Week 3 - Research and Measurement Flashcards
why do research and analysis?
in order to make the right decision
does all data and analysis have value?
NO - only if they help us make a decision
raw data has very little value
in hypothesis testing, when do you make a prediction
prior to testing (a priori)
what is the purpose of marketing research
inform decision making for business decisions (vs scientific research for instance)
what do you call raw data once it has been analysed?
interpreted data, ie, information
how should a decision maker be involved?
understand enough to know what’s reliable
tell the research team which questions to answer
potentially make predictions
project manage perhaps
be able to think like a researcher
how should a researcher be involved?
convert questions/predictions into testable hypotheses
conduct the applicable research
present results in a way to answer the original question
communicate information clearly - reduce the complex
how should administrators be involved?
understand sufficiently to
1) find common ground
2) engage throughout the process
what is inferential statistics?
statistical analysis to infer or estimate from a population
based on probability
what are the properties of data?
assignment
assignment and order
assignment order, and distance
assignment order, distance, and origin
what is the minimal requirement for raw data to be analysed?

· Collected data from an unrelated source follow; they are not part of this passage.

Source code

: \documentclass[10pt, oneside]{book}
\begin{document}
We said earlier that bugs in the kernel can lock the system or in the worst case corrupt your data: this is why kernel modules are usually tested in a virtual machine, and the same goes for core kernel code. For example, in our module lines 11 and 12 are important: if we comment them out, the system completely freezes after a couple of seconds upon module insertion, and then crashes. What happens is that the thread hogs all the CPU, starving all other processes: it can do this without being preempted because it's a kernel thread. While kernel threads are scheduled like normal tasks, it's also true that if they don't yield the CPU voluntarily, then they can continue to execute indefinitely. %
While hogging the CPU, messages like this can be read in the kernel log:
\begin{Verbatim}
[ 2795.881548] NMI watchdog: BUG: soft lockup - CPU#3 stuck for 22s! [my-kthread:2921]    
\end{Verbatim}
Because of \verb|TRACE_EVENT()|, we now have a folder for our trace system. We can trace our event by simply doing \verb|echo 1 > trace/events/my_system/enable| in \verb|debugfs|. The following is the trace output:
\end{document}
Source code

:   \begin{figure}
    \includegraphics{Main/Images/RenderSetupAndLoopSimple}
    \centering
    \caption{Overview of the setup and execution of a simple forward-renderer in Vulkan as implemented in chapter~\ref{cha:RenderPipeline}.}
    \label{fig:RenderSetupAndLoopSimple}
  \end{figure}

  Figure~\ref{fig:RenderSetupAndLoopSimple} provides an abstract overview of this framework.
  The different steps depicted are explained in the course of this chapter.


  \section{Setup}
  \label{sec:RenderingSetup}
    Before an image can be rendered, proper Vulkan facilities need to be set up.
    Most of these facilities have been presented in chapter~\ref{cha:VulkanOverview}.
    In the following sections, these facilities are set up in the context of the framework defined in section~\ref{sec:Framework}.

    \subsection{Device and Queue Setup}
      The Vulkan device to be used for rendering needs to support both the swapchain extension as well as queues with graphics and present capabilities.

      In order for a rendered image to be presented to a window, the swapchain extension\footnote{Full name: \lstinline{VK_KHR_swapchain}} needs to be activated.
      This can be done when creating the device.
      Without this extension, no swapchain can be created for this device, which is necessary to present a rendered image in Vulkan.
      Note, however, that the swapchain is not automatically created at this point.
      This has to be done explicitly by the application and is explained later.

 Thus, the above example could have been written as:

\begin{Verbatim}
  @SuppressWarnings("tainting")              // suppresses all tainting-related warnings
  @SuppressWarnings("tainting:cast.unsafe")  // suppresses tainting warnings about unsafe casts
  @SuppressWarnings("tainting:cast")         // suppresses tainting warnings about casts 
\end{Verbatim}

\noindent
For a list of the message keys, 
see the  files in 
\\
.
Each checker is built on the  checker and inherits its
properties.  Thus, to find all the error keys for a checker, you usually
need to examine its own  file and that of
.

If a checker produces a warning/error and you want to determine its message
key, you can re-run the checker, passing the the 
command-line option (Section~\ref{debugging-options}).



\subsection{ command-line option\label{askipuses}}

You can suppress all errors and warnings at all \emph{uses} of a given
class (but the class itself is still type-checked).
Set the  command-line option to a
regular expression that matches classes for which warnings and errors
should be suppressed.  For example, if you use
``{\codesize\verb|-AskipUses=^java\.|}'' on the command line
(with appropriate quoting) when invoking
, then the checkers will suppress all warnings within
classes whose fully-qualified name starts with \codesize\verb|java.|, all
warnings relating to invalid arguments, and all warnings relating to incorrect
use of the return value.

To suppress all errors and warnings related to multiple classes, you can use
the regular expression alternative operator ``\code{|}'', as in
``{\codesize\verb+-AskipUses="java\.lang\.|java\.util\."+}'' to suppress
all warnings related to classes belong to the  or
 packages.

must be able to place into categories (at least assignment)
can have:
assignment order, distance, and origin
what is assignment for data?
groupings
eg, color, gender, state
what is order for data?
data points that can be ordered eg, birth order, class rank, placement in race
what is distance for data?
ability to understand how far apart data points are from each other
eg, one person has 100%, another has 80%, distance is 20ppt
what is origin for data?
an unambiguous starting point or point of comparison
eg, zero is the lowest grade, 2018 is the current year
allows measurement of distance between data points AND vs origin
what are the four classifications of data?
non-metric
- nominal
- ordinal
metric
- interval
- ratio
what is nominal data classification?
nonmetric = nonparametric tests
assignment only
central tendency is only mode (most frequently occurring)
eg, most of these m&ms are blue
what is ordinal data classification?
nonmetric
assignment and order
central tendency is only mode or median
eg, shortest to tallest height
what is interval data classification?
metric = parametric data analysis available
assignment, order, and distance
(considered continuous because distance between points is measurable)
central tendency: mean, median, and mode (all three)
eg, what is the average length of a canoe
what is ratio data classification?
metric
assignment, order, distance, and origin
continuous
all central tendencies (mean, median, and mode)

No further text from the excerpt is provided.